OUTSIDE THE BOX

SYNOPSIS: Prepare for Social Security to get plundered to pay for tax cuts During last year's campaign, George W. Bush solemnly pledged that his tax cuts would not come at the expense of future retirees, that the reserve the Social Security system was accumulating to help it pay benefits to the baby boomers would be kept in a "lockbox" — that is, that Social Security surpluses would not be used to cover deficits in the rest of the budget.

Ever since Mr. Bush was sworn in, however, it has been apparent that he takes some of his promises more seriously than others. And so no sooner were big tax cuts for the rich in the bag — an event followed, with breathtaking speed, by the revelation that revenue projections are in free fall — than administration officials suddenly discovered that the lockbox is a silly idea. Here's what Mitch Daniels, director of the Office of Management and Budget, said last weekend: "There is no box, there is no mattress. Paul O'Neill doesn't have a hole in the backyard where this money goes. . . . What's unfair is to mislead the American people into thinking this money's in a box somewhere. It isn't. That box has nothing but promissory notes in it." (Thanks to Joshua Micah Marshall for that quote.)

Clearly, Mr. Daniels knows that because of the tax cut Mr. Bush will soon break his promise to protect the Social Security surplus. (I could have told you that would happen eventually. In fact, I did. But the truth is coming out ahead of schedule.) And he probably also knows that, administration claims to the contrary, the budget shortfall is not just a temporary consequence of the slumping economy. So now he needs to play down the significance of that breach of promise.

The lockbox is, of course, not a literal box of cash. It is a rule, similar in spirit to the spending caps that conservatives love to impose, whose purpose is to protect politicians from temptation. The need for the lockbox arises from two crucial facts about the federal budget. First, that budget is dominated by the retirement programs, Social Security and Medicare — loosely speaking, the post-cold-war federal government is a big pension fund that also happens to have an army. Second, a decade from now the population served by those programs will explode, as the baby-boom generation reaches retirement age.

Because of those facts, merely balancing the federal budget would be a deeply irresponsible policy — because that would leave us unprepared for the demographic deluge, with no alternative once it arrives except to raise taxes and slash benefits. To ease the burden we should run large surpluses for the next decade — surpluses that will pay off the federal debt, and perhaps help purchase assets to back promised payments.

If politicians were saints, we could count on them to run the needed surpluses without imposing a rigid rule. But in the real world politicians need an artificial backbone. And hence the concept of the lockbox. The Social Security system is currently taking in more money than it pays out; the lockbox says that this part of the overall budget surplus is not available for tax cuts or spending increases.
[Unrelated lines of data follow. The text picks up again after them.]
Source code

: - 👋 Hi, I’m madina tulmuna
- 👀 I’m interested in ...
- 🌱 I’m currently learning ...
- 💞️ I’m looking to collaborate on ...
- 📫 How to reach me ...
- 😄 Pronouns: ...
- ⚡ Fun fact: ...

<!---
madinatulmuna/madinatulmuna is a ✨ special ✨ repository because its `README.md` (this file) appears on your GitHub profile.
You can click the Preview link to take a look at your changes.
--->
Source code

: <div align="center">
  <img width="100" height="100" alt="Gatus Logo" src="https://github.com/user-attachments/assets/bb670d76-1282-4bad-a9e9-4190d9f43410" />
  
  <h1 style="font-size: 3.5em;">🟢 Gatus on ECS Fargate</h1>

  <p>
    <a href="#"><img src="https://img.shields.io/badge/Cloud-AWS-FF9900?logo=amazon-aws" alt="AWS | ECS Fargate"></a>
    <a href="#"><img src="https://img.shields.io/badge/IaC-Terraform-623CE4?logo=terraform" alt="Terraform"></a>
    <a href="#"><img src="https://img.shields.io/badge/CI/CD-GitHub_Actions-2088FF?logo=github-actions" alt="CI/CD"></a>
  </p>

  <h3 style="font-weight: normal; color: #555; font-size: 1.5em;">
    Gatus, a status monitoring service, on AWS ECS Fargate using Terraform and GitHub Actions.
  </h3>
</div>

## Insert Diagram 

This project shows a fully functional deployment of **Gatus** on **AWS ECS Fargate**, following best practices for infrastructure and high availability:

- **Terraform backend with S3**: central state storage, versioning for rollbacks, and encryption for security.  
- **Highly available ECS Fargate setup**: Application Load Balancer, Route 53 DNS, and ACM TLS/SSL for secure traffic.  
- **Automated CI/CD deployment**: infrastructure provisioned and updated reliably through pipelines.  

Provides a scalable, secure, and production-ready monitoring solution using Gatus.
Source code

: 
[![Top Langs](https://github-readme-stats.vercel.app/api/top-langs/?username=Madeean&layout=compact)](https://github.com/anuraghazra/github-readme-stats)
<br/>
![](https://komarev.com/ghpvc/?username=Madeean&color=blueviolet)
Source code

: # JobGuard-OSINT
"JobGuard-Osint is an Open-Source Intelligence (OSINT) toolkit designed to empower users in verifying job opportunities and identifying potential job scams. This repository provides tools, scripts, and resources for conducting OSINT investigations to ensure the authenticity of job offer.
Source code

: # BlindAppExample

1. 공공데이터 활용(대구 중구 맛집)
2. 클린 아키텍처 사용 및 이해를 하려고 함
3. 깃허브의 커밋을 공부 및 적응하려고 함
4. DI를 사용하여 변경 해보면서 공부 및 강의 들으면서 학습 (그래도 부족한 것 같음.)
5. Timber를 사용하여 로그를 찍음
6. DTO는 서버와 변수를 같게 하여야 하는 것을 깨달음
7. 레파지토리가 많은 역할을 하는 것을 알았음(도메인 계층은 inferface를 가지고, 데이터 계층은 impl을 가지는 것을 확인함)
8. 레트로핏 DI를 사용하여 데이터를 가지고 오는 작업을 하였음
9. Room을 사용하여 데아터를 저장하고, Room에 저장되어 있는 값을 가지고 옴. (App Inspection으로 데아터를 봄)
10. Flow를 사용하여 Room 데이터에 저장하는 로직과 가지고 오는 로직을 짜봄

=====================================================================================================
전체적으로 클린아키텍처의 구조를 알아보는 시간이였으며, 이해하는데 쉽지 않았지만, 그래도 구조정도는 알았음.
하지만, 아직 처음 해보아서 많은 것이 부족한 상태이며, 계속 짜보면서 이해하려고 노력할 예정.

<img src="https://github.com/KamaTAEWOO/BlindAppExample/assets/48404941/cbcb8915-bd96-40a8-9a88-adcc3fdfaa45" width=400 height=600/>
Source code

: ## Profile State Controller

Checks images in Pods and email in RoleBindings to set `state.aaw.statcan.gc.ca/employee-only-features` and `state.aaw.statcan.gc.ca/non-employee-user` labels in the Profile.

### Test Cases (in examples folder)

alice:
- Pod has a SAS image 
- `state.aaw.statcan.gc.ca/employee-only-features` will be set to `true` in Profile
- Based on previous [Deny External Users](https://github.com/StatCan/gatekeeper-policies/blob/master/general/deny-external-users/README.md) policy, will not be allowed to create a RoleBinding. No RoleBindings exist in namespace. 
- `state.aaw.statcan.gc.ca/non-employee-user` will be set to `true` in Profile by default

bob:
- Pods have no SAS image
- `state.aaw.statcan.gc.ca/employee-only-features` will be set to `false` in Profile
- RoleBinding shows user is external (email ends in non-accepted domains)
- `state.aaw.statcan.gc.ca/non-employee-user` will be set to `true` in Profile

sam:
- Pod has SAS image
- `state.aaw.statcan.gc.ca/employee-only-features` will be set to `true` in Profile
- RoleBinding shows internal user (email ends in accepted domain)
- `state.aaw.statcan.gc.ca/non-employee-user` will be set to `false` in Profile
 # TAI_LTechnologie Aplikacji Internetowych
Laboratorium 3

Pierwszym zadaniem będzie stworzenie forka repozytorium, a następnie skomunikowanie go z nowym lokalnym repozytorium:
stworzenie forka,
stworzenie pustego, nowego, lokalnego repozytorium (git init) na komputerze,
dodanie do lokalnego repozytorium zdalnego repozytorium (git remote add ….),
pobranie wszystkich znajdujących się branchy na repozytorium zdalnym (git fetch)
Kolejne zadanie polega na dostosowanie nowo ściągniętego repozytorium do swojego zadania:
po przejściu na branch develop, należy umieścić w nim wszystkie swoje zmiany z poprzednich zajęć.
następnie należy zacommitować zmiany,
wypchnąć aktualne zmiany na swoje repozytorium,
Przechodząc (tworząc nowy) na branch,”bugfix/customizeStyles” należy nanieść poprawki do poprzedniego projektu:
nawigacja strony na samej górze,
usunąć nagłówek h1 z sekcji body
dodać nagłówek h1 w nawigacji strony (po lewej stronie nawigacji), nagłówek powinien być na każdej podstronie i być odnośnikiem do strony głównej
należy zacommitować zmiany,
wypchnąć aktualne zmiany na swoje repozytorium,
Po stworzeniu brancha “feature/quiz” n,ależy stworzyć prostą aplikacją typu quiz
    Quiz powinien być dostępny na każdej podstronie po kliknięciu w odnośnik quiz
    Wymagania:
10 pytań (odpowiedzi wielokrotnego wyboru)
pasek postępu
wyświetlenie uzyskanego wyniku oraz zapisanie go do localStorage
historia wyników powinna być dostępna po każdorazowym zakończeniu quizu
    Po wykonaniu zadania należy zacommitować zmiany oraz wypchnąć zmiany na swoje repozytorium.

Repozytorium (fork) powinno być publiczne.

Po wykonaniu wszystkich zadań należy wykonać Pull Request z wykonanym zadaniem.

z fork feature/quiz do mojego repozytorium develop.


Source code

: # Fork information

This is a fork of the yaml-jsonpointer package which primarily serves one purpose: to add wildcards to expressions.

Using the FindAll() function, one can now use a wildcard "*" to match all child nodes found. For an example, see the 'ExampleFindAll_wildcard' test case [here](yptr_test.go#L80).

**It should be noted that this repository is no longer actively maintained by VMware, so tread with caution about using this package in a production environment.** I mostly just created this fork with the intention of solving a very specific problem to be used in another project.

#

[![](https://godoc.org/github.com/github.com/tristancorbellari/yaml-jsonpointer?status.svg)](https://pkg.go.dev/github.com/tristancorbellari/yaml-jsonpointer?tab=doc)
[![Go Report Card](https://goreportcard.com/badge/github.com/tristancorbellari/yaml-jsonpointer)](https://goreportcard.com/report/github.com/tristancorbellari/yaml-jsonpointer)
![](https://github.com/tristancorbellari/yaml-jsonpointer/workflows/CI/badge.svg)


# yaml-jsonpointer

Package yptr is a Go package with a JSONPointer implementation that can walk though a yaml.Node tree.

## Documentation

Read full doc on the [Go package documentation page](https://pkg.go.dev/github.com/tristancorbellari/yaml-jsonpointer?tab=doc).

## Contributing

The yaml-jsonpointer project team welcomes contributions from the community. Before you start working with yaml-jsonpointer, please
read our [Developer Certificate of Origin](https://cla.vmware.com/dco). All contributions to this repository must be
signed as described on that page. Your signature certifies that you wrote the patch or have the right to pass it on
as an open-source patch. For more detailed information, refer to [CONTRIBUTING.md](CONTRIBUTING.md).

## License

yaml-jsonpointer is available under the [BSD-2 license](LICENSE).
Now economists who have examined the long-run U.S. fiscal situation uniformly find that even with this rule, tax increases or reductions in benefits will still be needed when the boomers retire. So maintaining the lockbox is not a high standard; indeed, a minimum standard would also put the surplus of the Medicare hospital insurance fund in the box.

The real problem with the lockbox is that it is too easily evaded — that politicians can use creative accounting to get around it. And that is exactly what the Bush administration has done: its tax plan is a Rube Goldberg device of delayed provisions, expiring provisions, hidden costs, etc., all designed to preserve the illusion that Mr. Bush is keeping his promise to protect Social Security. It is a testament to how deeply irresponsible the plan really is that despite all this effort Mr. Daniels now feels the need to tell us that the lockbox is meaningless.

So yes, it is crude and naοve to picture Mr. Bush stealing money from the piggy bank and giving it to his rich friends. Refined, sophisticated analysts know that what he has actually done is to undermine America's fiscal integrity in order to provide big tax breaks to his rich friends.